Mostly, it seems that geography on the ocean is not what is here, but what happens here-the effects of wind, current, and latitude. For instance, a few days ago we passed into an area where squalls lined up on the horizon. It is wonderful to sail into one of these-first the wind freshens, then, suddenly you are in a rainstorm. It reminds me of that scene in The Truman Show, when the weather program glitches and rain falls in a narrow cone out of a perfect sunny sky. We all ran above decks to stand in the downpour. Tavish and Farlyn collected 6 gallons from the foot of the mainsail in a few minutes.
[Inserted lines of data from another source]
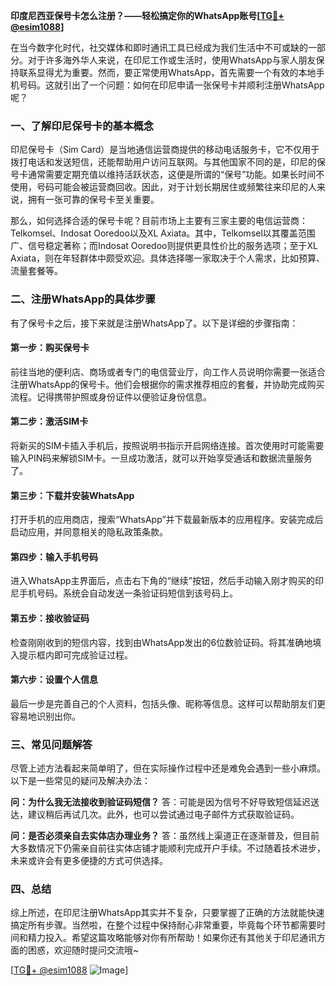 **印度尼西亚保号卡怎么注册？——轻松搞定你的WhatsApp账号[[TG💪+ @esim1088](https://t.me/s/esim1088)]**

在当今数字化时代，社交媒体和即时通讯工具已经成为我们生活中不可或缺的一部分。对于许多海外华人来说，在印尼工作或生活时，使用WhatsApp与家人朋友保持联系显得尤为重要。然而，要正常使用WhatsApp，首先需要一个有效的本地手机号码。这就引出了一个问题：如何在印尼申请一张保号卡并顺利注册WhatsApp呢？

### 一、了解印尼保号卡的基本概念

印尼保号卡（Sim Card）是当地通信运营商提供的移动电话服务卡，它不仅用于拨打电话和发送短信，还能帮助用户访问互联网。与其他国家不同的是，印尼的保号卡通常需要定期充值以维持活跃状态，这便是所谓的“保号”功能。如果长时间不使用，号码可能会被运营商回收。因此，对于计划长期居住或频繁往来印尼的人来说，拥有一张可靠的保号卡至关重要。

那么，如何选择合适的保号卡呢？目前市场上主要有三家主要的电信运营商：Telkomsel、Indosat Ooredoo以及XL Axiata。其中，Telkomsel以其覆盖范围广、信号稳定著称；而Indosat Ooredoo则提供更具性价比的服务选项；至于XL Axiata，则在年轻群体中颇受欢迎。具体选择哪一家取决于个人需求，比如预算、流量套餐等。

### 二、注册WhatsApp的具体步骤

有了保号卡之后，接下来就是注册WhatsApp了。以下是详细的步骤指南：

#### 第一步：购买保号卡
前往当地的便利店、商场或者专门的电信营业厅，向工作人员说明你需要一张适合注册WhatsApp的保号卡。他们会根据你的需求推荐相应的套餐，并协助完成购买流程。记得携带护照或身份证件以便验证身份信息。

#### 第二步：激活SIM卡
将新买的SIM卡插入手机后，按照说明书指示开启网络连接。首次使用时可能需要输入PIN码来解锁SIM卡。一旦成功激活，就可以开始享受通话和数据流量服务了。

#### 第三步：下载并安装WhatsApp
打开手机的应用商店，搜索“WhatsApp”并下载最新版本的应用程序。安装完成后启动应用，并同意相关的隐私政策条款。

#### 第四步：输入手机号码
进入WhatsApp主界面后，点击右下角的“继续”按钮，然后手动输入刚才购买的印尼手机号码。系统会自动发送一条验证码短信到该号码上。

#### 第五步：接收验证码
检查刚刚收到的短信内容，找到由WhatsApp发出的6位数验证码。将其准确地填入提示框内即可完成验证过程。

#### 第六步：设置个人信息
最后一步是完善自己的个人资料，包括头像、昵称等信息。这样可以帮助朋友们更容易地识别出你。

### 三、常见问题解答

尽管上述方法看起来简单明了，但在实际操作过程中还是难免会遇到一些小麻烦。以下是一些常见的疑问及解决办法：

**问：为什么我无法接收到验证码短信？**
答：可能是因为信号不好导致短信延迟送达，建议稍后再试几次。此外，也可以尝试通过电子邮件方式获取验证码。

**问：是否必须亲自去实体店办理业务？**
答：虽然线上渠道正在逐渐普及，但目前大多数情况下仍需亲自前往实体店铺才能顺利完成开户手续。不过随着技术进步，未来或许会有更多便捷的方式可供选择。

### 四、总结

综上所述，在印尼注册WhatsApp其实并不复杂，只要掌握了正确的方法就能快速搞定所有步骤。当然啦，在整个过程中保持耐心非常重要，毕竟每个环节都需要时间和精力投入。希望这篇攻略能够对你有所帮助！如果你还有其他关于印尼通讯方面的困惑，欢迎随时提问交流哦~

[[TG💪+ @esim1088](https://t.me/s/esim1088) ![Image](https://i.postimg.cc/4NQfJmqS/Snipaste-2025-05-13-00-14-12.png)]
This province of squalls is expected-a result of the mixing of the two systems of trade winds on either side of the equator. The doldrums are another geography expected here. In the last few days the winds have been steady and we have been flying the smaller, heavier spinnaker. It is a beautiful red sail, staining the chrome and the water at the bow raspberry with its reflection. We left it up a couple of nights ago and sailed on smooth seas. But last night the winds dropped and we are under motor.
Heat is the main event at our current position. Daytimes, we only stand at the wheel for about an hour at a time, occasionally dousing ourselves with seawater, which helps, despite the fact that it is 34 C. The rest of the time we stay below out of the sun, trying not to exert ourselves. Yesterday Tavish observed that he was breaking out in a sweat threading a needle. (He's sewing a stuff bag out of scraps of blue spinnakerů)
I look forward to the night watches, as they are so much cooler than the day. Plus there is the welcome geography of the skyů The moon is now bowl shaped, half full, and already so bright the stars are faint until it sets at around 3 am. The Southern Cross rises in the south and slowly tips over as it travels across the sky. For thousands of years it lay buried in the constellation Centaurus. Then, a few hundred years ago European navigators discovered that the upright of the cross points to the south celestial pole, and so they pulled it's little diamond (it is the smallest constellation in the southern sky) out of obscurity.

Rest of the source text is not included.